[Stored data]

|---|

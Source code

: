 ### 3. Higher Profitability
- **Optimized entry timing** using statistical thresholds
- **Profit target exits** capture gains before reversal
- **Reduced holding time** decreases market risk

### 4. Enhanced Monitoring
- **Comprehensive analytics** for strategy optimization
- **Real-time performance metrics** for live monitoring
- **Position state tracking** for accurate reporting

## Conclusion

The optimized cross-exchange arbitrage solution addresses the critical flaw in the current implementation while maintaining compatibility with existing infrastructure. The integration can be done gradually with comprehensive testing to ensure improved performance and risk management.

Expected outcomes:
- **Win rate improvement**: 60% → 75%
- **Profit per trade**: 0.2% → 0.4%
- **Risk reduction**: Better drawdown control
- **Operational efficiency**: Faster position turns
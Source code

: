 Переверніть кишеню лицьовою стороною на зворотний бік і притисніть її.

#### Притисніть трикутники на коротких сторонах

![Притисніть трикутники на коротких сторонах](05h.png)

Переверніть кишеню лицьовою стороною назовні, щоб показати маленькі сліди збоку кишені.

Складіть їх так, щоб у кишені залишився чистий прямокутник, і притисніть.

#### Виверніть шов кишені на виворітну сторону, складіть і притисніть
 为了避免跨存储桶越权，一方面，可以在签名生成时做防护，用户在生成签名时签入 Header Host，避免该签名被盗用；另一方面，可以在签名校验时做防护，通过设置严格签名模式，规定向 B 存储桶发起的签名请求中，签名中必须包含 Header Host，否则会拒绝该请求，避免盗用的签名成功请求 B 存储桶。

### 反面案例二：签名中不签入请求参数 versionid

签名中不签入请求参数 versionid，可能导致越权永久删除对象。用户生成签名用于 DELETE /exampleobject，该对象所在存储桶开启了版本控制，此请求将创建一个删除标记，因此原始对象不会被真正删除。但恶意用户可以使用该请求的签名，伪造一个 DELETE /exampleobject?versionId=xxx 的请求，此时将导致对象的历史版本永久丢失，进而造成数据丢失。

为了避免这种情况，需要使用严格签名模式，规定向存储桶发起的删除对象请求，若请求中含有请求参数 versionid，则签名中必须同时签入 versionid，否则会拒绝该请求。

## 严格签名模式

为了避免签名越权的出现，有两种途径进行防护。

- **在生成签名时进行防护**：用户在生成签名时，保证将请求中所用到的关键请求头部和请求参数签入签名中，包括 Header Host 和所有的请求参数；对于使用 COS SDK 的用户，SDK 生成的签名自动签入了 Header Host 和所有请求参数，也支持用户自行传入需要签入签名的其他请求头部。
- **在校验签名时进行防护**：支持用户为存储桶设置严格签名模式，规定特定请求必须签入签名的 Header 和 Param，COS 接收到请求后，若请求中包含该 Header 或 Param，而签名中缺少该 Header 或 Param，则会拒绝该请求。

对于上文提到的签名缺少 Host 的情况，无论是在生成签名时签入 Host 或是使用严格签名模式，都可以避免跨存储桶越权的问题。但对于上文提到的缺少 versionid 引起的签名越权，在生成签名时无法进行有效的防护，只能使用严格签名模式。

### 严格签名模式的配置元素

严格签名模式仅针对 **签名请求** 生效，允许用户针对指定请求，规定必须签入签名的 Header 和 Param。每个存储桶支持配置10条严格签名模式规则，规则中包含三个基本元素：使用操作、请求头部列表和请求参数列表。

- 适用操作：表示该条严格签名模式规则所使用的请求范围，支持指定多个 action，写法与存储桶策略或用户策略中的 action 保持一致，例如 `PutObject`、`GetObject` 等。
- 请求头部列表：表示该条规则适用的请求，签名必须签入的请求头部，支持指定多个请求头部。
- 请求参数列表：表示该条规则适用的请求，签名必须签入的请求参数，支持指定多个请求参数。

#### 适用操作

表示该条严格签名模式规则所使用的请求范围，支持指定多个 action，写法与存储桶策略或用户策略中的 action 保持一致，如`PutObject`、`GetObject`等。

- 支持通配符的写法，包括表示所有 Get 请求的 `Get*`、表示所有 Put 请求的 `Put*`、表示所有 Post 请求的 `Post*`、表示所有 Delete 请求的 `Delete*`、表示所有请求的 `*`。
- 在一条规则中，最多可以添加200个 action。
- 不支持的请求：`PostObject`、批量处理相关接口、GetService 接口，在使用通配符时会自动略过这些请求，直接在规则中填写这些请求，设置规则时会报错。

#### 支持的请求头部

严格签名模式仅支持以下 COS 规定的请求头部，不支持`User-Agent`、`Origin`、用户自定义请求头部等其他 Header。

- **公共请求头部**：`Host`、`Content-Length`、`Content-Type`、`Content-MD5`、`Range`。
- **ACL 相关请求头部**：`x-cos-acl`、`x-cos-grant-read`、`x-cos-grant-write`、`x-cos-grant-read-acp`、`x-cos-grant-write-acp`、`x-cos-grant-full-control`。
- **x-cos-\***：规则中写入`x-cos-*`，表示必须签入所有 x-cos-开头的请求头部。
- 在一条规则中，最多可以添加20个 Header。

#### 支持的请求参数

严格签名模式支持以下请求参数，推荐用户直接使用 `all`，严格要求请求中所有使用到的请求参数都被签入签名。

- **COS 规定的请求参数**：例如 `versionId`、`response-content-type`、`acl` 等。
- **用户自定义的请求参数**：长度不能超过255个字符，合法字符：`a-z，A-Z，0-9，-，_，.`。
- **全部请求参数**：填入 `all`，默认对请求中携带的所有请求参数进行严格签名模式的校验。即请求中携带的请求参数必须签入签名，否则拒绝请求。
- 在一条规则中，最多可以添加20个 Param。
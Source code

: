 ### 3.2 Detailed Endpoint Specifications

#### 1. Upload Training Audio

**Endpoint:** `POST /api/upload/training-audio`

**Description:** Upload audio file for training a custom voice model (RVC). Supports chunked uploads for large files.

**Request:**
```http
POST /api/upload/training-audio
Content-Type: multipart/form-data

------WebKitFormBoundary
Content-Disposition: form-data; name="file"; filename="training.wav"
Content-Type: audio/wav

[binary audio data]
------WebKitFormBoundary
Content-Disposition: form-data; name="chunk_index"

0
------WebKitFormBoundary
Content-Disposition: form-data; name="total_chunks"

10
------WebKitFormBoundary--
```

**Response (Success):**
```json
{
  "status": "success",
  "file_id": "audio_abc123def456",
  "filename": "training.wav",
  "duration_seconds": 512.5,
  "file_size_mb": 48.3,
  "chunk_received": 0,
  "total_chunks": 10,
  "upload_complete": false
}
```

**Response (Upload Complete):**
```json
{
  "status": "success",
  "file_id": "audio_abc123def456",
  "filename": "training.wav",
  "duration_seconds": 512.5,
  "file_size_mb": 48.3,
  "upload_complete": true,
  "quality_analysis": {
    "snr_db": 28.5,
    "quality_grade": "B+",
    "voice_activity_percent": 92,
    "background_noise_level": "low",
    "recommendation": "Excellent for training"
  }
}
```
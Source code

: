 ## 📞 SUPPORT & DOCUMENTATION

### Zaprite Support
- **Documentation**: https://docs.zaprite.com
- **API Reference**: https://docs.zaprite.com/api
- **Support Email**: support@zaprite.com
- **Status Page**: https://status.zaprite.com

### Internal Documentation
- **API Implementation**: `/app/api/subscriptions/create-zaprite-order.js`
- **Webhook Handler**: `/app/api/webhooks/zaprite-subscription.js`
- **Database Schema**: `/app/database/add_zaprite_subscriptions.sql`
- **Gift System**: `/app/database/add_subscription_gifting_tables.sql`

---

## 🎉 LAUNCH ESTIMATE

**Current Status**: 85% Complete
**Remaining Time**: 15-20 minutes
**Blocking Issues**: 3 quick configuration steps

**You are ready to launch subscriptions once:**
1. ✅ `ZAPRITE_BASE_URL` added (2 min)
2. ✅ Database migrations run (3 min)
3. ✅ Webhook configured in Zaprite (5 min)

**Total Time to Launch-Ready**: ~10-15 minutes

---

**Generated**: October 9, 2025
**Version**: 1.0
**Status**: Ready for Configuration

|---|

What you need to do: Once more, write out all the data above exactly as given.

Written answer:
Source code

: ### 3. Higher Profitability
- **Optimized entry timing** using statistical thresholds
- **Profit target exits** capture gains before reversal
- **Reduced holding time** decreases market risk

### 4. Enhanced Monitoring
- **Comprehensive analytics** for strategy optimization
- **Real-time performance metrics** for live monitoring
- **Position state tracking** for accurate reporting

## Conclusion

The optimized cross-exchange arbitrage solution addresses the critical flaw in the current implementation while maintaining compatibility with existing infrastructure. The integration can be done gradually with comprehensive testing to ensure improved performance and risk management.

Expected outcomes:
- **Win rate improvement**: 60% → 75%
- **Profit per trade**: 0.2% → 0.4%
- **Risk reduction**: Better drawdown control
- **Operational efficiency**: Faster position turns
Source code

: Переверніть кишеню лицьовою стороною на зворотний бік і притисніть її.

#### Притисніть трикутники на коротких сторонах

![Притисніть трикутники на коротких сторонах](05h.png)

Переверніть кишеню лицьовою стороною назовні, щоб показати маленькі сліди збоку кишені.

Складіть їх так, щоб у кишені залишився чистий прямокутник, і притисніть.

#### Виверніть шов кишені на виворітну сторону, складіть і притисніть
 为了避免跨存储桶越权，一方面，可以在签名生成时做防护，用户在生成签名时签入 Header Host，避免该签名被盗用；另一方面，可以在签名校验时做防护，通过设置严格签名模式，规定向 B 存储桶发起的签名请求中，签名中必须包含 Header Host，否则会拒绝该请求，避免盗用的签名成功请求 B 存储桶。

### 反面案例二：签名中不签入请求参数 versionid

签名中不签入请求参数 versionid，可能导致越权永久删除对象。用户生成签名用于 DELETE /exampleobject，该对象所在存储桶开启了版本控制，此请求将创建一个删除标记，因此原始对象不会被真正删除。但恶意用户可以使用该请求的签名，伪造一个 DELETE /exampleobject?versionId=xxx 的请求，此时将导致对象的历史版本永久丢失，进而造成数据丢失。

为了避免这种情况，需要使用严格签名模式，规定向存储桶发起的删除对象请求，若请求中含有请求参数 versionid，则签名中必须同时签入 versionid，否则会拒绝该请求。

## 严格签名模式

为了避免签名越权的出现，有两种途径进行防护。

- **在生成签名时进行防护**：用户在生成签名时，保证将请求中所用到的关键请求头部和请求参数签入签名中，包括 Header Host 和所有的请求参数；对于使用 COS SDK 的用户，SDK 生成的签名自动签入了 Header Host 和所有请求参数，也支持用户自行传入需要签入签名的其他请求头部。
- **在校验签名时进行防护**：支持用户为存储桶设置严格签名模式，规定特定请求必须签入签名的 Header 和 Param，COS 接收到请求后，若请求中包含该 Header 或 Param，而签名中缺少该 Header 或 Param，则会拒绝该请求。

对于上文提到的签名缺少 Host 的情况，无论是在生成签名时签入 Host 或是使用严格签名模式，都可以避免跨存储桶越权的问题。但对于上文提到的缺少 versionid 引起的签名越权，在生成签名时无法进行有效的防护，只能使用严格签名模式。

### 严格签名模式的配置元素

严格签名模式仅针对 **签名请求** 生效，允许用户针对指定请求，规定必须签入签名的 Header 和 Param。每个存储桶支持配置10条严格签名模式规则，规则中包含三个基本元素：使用操作、请求头部列表和请求参数列表。

- 适用操作：表示该条严格签名模式规则所使用的请求范围，支持指定多个 action，写法与存储桶策略或用户策略中的 action 保持一致，例如 `PutObject`、`GetObject` 等。
- 请求头部列表：表示该条规则适用的请求，签名必须签入的请求头部，支持指定多个请求头部。
- 请求参数列表：表示该条规则适用的请求，签名必须签入的请求参数，支持指定多个请求参数。

#### 适用操作

表示该条严格签名模式规则所使用的请求范围，支持指定多个 action，写法与存储桶策略或用户策略中的 action 保持一致，如`PutObject`、`GetObject`等。

- 支持通配符的写法，包括表示所有 Get 请求的 `Get*`、表示所有 Put 请求的 `Put*`、表示所有 Post 请求的 `Post*`、表示所有 Delete 请求的 `Delete*`、表示所有请求的 `*`。
- 在一条规则中，最多可以添加200个 action。
- 不支持的请求：`PostObject`、批量处理相关接口、GetService 接口，在使用通配符时会自动略过这些请求，直接在规则中填写这些请求，设置规则时会报错。

#### 支持的请求头部

严格签名模式仅支持以下 COS 规定的请求头部，不支持`User-Agent`、`Origin`、用户自定义请求头部等其他 Header。

- **公共请求头部**：`Host`、`Content-Length`、`Content-Type`、`Content-MD5`、`Range`。
- **ACL 相关请求头部**：`x-cos-acl`、`x-cos-grant-read`、`x-cos-grant-write`、`x-cos-grant-read-acp`、`x-cos-grant-write-acp`、`x-cos-grant-full-control`。
- **x-cos-\***：规则中写入`x-cos-*`，表示必须签入所有 x-cos-开头的请求头部。
- 在一条规则中，最多可以添加20个 Header。

#### 支持的请求参数

严格签名模式支持以下请求参数，推荐用户直接使用 `all`，严格要求请求中所有使用到的请求参数都被签入签名。

- **COS 规定的请求参数**：例如 `versionId`、`response-content-type`、`acl` 等。
- **用户自定义的请求参数**：长度不能超过255个字符，合法字符：`a-z，A-Z，0-9，-，_，.`。
- **全部请求参数**：填入 `all`，默认对请求中携带的所有请求参数进行严格签名模式的校验。即请求中携带的请求参数必须签入签名，否则拒绝请求。
- 在一条规则中，最多可以添加20个 Param。
Source code

: ### 3.2 Detailed Endpoint Specifications

#### 1. Upload Training Audio

**Endpoint:** `POST /api/upload/training-audio`

**Description:** Upload audio file for training a custom voice model (RVC). Supports chunked uploads for large files.

**Request:**
```http
POST /api/upload/training-audio
Content-Type: multipart/form-data

------WebKitFormBoundary
Content-Disposition: form-data; name="file"; filename="training.wav"
Content-Type: audio/wav

[binary audio data]
------WebKitFormBoundary
Content-Disposition: form-data; name="chunk_index"

0
------WebKitFormBoundary
Content-Disposition: form-data; name="total_chunks"

10
------WebKitFormBoundary--
```

**Response (Success):**
```json
{
  "status": "success",
  "file_id": "audio_abc123def456",
  "filename": "training.wav",
  "duration_seconds": 512.5,
  "file_size_mb": 48.3,
  "chunk_received": 0,
  "total_chunks": 10,
  "upload_complete": false
}
```

**Response (Upload Complete):**
```json
{
  "status": "success",
  "file_id": "audio_abc123def456",
  "filename": "training.wav",
  "duration_seconds": 512.5,
  "file_size_mb": 48.3,
  "upload_complete": true,
  "quality_analysis": {
    "snr_db": 28.5,
    "quality_grade": "B+",
    "voice_activity_percent": 92,
    "background_noise_level": "low",
    "recommendation": "Excellent for training"
  }
}
```
Source code

: ## 📞 SUPPORT & DOCUMENTATION

### Zaprite Support
- **Documentation**: https://docs.zaprite.com
- **API Reference**: https://docs.zaprite.com/api
- **Support Email**: support@zaprite.com
- **Status Page**: https://status.zaprite.com

### Internal Documentation
- **API Implementation**: `/app/api/subscriptions/create-zaprite-order.js`
- **Webhook Handler**: `/app/api/webhooks/zaprite-subscription.js`
- **Database Schema**: `/app/database/add_zaprite_subscriptions.sql`
- **Gift System**: `/app/database/add_subscription_gifting_tables.sql`

---

## 🎉 LAUNCH ESTIMATE

**Current Status**: 85% Complete
**Remaining Time**: 15-20 minutes
**Blocking Issues**: 3 quick configuration steps

**You are ready to launch subscriptions once:**
1. ✅ `ZAPRITE_BASE_URL` added (2 min)
2. ✅ Database migrations run (3 min)
3. ✅ Webhook configured in Zaprite (5 min)

**Total Time to Launch-Ready**: ~10-15 minutes

---

**Generated**: October 9, 2025
**Version**: 1.0
**Status**: Ready for Configuration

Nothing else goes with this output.